I've got a preemptible node pool which is clearly under-utilized:
The node pool hosts a deployment with HPA with the following setup:
apiVersion: apps/v1
kind: Deployment
metadata:
name: backend
labels:
app: backend
spec:
replicas: 1
selector:
matchLabels:
app: backend
template:
metadata:
labels:
app: backend
spec:
initContainers:
- name: wait-for-database
image: ### IMAGE ###
command: ['bash', 'init.sh']
containers:
- name: backend
image: ### IMAGE ###
command: ["bash", "entrypoint.sh"]
imagePullPolicy: Always
resources:
requests:
memory: "200M"
cpu: "50m"
ports:
- name: probe-port
containerPort: 8080
hostPort: 8080
volumeMounts:
- name: static-shared-data
mountPath: /static
readinessProbe:
httpGet:
path: /readiness/
port: probe-port
failureThreshold: 5
initialDelaySeconds: 10
periodSeconds: 10
timeoutSeconds: 5
- name: nginx
image: nginx:alpine
resources:
requests:
memory: "400M"
cpu: "20m"
ports:
- containerPort: 80
volumeMounts:
- name: nginx-proxy-config
mountPath: /etc/nginx/conf.d/default.conf
subPath: app.conf
- name: static-shared-data
mountPath: /static
volumes:
- name: nginx-proxy-config
configMap:
name: backend-nginx
- name: static-shared-data
emptyDir: {}
nodeSelector:
cloud.google.com/gke-nodepool: app-dev
tolerations:
- effect: NoSchedule
key: workload
operator: Equal
value: dev
---
apiVersion: autoscaling/v2beta1
kind: HorizontalPodAutoscaler
metadata:
name: backend
namespace: default
spec:
maxReplicas: 12
minReplicas: 8
scaleTargetRef:
apiVersion: extensions/v1beta1
kind: Deployment
name: backend
metrics:
- resource:
name: cpu
targetAverageUtilization: 50
type: Resource
---
The node pool also has the toleration label.

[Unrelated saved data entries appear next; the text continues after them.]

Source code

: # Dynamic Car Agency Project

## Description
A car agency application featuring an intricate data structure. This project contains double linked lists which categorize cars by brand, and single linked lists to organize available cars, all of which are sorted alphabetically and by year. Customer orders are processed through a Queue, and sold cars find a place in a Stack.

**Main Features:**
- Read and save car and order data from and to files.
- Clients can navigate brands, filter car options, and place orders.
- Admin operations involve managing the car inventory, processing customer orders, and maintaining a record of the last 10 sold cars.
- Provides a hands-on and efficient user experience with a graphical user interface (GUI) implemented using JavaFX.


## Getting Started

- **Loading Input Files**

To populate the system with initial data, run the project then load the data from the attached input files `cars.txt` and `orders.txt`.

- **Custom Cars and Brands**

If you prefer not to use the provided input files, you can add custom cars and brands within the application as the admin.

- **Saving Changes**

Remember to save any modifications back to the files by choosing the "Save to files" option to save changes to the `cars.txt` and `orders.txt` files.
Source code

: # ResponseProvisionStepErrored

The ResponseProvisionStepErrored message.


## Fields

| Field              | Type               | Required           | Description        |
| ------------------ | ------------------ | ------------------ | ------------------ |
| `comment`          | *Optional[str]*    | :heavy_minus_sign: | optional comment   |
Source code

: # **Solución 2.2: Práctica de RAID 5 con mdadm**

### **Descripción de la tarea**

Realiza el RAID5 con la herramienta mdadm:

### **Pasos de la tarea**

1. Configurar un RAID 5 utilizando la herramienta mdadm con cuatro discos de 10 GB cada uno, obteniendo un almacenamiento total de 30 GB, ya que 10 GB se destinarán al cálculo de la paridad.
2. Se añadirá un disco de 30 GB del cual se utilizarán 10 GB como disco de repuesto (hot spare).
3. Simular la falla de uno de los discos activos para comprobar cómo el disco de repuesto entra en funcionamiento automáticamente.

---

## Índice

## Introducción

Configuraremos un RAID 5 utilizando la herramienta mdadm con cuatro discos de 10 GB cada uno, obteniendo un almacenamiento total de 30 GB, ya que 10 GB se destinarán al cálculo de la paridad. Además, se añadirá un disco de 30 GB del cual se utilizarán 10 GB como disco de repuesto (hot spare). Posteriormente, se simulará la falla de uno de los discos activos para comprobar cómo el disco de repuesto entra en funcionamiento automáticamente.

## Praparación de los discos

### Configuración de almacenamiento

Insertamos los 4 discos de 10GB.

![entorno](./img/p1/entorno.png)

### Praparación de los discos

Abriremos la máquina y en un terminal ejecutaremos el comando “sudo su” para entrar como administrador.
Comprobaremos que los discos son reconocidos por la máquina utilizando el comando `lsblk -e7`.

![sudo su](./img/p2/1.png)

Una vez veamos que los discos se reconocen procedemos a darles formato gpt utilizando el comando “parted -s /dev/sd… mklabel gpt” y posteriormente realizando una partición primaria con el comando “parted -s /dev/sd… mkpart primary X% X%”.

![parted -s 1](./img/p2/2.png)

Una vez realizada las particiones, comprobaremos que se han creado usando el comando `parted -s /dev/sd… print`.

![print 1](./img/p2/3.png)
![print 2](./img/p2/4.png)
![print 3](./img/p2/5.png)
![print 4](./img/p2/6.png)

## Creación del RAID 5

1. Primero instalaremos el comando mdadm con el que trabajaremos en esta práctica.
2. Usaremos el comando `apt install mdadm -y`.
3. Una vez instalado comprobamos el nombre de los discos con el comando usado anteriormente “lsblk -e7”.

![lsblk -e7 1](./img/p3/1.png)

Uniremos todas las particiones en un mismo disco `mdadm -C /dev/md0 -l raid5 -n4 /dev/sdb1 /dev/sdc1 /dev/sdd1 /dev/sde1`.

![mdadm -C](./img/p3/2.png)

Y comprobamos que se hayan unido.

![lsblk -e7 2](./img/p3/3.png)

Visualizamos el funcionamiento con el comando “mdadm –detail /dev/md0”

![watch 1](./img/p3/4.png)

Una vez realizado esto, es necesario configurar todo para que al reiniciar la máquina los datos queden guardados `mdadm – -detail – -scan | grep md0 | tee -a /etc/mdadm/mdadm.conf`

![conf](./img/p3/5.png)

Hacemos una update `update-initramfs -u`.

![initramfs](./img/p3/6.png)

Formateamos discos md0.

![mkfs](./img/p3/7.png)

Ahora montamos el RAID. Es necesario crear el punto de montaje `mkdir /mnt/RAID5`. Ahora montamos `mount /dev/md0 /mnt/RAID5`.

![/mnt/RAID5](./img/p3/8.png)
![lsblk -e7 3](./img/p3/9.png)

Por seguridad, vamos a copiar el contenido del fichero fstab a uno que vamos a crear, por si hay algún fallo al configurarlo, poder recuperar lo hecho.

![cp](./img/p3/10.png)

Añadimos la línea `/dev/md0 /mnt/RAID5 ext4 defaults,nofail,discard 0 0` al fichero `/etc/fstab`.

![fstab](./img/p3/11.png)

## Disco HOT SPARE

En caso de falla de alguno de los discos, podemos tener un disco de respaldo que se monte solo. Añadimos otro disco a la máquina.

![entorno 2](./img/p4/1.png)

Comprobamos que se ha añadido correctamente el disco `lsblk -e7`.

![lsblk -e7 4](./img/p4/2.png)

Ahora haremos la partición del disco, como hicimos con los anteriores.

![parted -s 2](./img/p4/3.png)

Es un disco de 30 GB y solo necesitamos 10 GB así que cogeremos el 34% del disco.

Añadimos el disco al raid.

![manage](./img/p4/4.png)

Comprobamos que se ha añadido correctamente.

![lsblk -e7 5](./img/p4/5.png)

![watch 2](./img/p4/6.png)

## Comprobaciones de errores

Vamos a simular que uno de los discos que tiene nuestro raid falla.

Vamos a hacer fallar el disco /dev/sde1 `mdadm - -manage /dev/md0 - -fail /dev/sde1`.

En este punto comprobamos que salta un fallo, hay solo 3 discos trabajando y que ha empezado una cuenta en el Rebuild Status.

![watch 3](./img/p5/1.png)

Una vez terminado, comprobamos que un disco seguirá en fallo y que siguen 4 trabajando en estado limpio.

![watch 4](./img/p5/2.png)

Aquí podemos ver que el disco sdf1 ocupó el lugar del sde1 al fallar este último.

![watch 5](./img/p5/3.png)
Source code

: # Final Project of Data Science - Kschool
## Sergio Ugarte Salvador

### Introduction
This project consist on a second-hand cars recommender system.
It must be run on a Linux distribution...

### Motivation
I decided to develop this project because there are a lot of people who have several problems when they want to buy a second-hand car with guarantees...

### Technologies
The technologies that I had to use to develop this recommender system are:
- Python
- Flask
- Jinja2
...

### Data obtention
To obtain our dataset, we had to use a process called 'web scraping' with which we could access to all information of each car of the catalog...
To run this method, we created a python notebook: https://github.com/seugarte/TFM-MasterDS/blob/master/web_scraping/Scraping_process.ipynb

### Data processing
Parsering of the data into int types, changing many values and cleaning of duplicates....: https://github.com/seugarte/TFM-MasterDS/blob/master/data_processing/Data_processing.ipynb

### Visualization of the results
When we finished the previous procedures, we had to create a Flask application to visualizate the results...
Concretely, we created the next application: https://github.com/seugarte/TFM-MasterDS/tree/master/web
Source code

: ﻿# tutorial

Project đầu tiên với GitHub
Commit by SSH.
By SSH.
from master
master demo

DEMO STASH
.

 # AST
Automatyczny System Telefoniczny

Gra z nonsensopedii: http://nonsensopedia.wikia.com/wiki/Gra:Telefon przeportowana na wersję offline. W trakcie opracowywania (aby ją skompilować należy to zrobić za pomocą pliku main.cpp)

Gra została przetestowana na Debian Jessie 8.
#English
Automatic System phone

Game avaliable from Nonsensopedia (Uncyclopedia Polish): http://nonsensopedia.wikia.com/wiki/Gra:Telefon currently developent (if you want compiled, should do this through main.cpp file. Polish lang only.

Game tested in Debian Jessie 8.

The HPA utilization shows this:
NAME REFERENCE TARGETS MINPODS MAXPODS REPLICAS AGE
backend-develop Deployment/backend-develop 10%/50% 8 12 8 38d
But the node pool does not scale down for about a day. No heavy load on this deployment:
NAME STATUS ROLES AGE VERSION
gke-dev-app-dev-fee1a901-fvw9 Ready <none> 22h v1.14.10-gke.36
gke-dev-app-dev-fee1a901-gls7 Ready <none> 22h v1.14.10-gke.36
gke-dev-app-dev-fee1a901-lf3f Ready <none> 24h v1.14.10-gke.36
gke-dev-app-dev-fee1a901-lgw9 Ready <none> 3d10h v1.14.10-gke.36
gke-dev-app-dev-fee1a901-qxkz Ready <none> 3h35m v1.14.10-gke.36
gke-dev-app-dev-fee1a901-s10l Ready <none> 22h v1.14.10-gke.36
gke-dev-app-dev-fee1a901-sj4d Ready <none> 22h v1.14.10-gke.36
gke-dev-app-dev-fee1a901-vdnw Ready <none> 27h v1.14.10-gke.36
There's no affinity
settings for this deployment and node pool. Some of the nodes easily pack several same pods, but others just hold one pod for hours, no scale down happens.
What could be wrong?
The issue was:
hostPort: 8080
This lead to FailedScheduling didn't have free ports
.
That's why the nodes were kept online.